Na-site coordination environment regulation of Mn-based phosphate cathodes for sodium-ion batteries with elevated working voltage and energy density

Abstract

Mn-based sodium superionic conductor (NASICON) phosphate cathodes have been considered as new promising candidates for high-energy, low-cost and relatively environmentally friendly sodium-ion batteries (SIBs). Such cathodes, however, suffer from limited Na⁺ mobility owing to rigid coordinated environments of Na⁺ ions at Na(1) sites and low intrinsic electronic conductivity due to the blocked electronic pathways caused by the big size and isolating nature of PO₄³⁻ groups in the NASICON structure, leading to low utilization, poor rate capability and cycling performance.
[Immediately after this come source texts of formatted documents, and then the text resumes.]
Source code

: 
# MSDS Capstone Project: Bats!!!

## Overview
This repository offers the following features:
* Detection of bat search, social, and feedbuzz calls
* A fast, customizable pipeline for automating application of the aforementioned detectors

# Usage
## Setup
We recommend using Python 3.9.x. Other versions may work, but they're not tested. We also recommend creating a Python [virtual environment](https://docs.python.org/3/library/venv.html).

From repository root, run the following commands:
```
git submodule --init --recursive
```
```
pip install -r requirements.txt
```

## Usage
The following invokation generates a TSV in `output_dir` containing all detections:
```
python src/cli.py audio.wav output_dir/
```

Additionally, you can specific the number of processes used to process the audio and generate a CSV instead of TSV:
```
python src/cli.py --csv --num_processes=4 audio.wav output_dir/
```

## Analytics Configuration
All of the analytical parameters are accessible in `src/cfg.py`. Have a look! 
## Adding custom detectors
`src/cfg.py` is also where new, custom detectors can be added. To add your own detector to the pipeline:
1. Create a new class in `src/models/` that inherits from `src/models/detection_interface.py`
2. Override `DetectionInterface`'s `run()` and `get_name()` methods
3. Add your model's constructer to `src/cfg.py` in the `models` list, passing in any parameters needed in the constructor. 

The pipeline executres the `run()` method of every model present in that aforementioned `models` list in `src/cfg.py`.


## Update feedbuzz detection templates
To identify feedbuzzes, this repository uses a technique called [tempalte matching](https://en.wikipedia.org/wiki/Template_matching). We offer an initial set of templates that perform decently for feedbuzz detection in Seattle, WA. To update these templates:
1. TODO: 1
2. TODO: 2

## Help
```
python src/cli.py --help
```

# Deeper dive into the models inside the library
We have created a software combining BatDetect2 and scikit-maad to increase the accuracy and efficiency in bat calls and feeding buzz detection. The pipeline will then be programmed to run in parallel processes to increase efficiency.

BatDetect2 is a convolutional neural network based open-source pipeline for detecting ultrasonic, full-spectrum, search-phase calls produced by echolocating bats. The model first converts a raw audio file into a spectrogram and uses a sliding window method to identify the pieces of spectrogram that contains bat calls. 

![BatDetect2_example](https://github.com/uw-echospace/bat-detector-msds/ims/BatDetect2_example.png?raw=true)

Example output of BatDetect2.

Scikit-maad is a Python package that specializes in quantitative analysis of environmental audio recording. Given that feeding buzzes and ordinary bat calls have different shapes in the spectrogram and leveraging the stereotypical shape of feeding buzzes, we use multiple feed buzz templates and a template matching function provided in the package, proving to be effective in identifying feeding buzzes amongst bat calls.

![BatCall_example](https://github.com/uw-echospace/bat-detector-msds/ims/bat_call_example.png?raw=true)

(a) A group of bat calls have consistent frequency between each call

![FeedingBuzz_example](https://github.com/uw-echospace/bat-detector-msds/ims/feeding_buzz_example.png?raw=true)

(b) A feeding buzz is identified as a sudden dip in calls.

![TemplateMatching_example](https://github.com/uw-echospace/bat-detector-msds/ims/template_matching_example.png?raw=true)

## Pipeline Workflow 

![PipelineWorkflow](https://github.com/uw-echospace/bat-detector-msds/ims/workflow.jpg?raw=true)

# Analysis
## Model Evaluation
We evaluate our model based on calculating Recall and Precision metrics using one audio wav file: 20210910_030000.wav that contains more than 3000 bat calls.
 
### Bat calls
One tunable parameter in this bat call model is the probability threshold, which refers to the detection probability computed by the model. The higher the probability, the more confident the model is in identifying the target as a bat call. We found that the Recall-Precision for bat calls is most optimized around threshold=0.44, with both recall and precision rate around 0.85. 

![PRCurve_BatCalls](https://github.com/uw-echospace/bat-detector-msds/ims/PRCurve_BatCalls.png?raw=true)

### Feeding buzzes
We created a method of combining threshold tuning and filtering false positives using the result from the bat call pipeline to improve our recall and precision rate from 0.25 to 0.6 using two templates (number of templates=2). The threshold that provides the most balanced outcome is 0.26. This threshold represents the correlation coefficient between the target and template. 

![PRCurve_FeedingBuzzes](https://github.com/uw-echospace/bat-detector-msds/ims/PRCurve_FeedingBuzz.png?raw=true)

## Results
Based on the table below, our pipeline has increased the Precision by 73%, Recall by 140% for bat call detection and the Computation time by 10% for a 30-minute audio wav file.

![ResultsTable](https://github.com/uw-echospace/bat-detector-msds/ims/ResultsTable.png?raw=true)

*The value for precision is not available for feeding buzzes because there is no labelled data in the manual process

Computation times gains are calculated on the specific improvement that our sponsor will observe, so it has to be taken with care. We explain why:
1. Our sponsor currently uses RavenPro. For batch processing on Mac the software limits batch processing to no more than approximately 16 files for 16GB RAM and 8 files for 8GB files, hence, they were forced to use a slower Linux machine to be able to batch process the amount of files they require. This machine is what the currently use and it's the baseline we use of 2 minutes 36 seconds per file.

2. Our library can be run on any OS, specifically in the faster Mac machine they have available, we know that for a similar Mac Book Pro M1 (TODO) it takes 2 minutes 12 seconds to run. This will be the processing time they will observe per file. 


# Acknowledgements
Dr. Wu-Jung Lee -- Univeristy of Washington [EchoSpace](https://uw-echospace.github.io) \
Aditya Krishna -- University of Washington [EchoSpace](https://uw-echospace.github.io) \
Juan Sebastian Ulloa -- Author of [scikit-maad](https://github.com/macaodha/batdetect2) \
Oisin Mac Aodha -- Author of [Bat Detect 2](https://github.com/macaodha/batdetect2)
To address the above issues, a facile and efficient strategy to regulate the Na-site coordination environment in Na₄MnV(PO₄)₃ (NMVP) has been reported by introducing K⁺ at Na(1) sites for realizing a flexible Na-site coordinated environment and enhancing Na⁺ diffusion. Combining theoretical calculation and experimental results, it is corroborated that the K⁺ dopant at Na(1) sites can efficiently reduce the Na⁺ diffusion energy barrier and increase structural stability and working voltage. By synergistically utilizing the modulation of the Na-site coordination environment and 3D conductive networks, the optimized Na_3.8K_0.2MnV(PO₄)₃/carbon nanotube hybrids exhibit superior rate capability and cycling performance with 216% capacity improvement at 15C, and 52.5% increase in energy density in contrast to pristine counterparts, and a capacity retention of 81% after 2300 cycles at 10C, revealing their great potential for practical and cost-effective energy storage applications.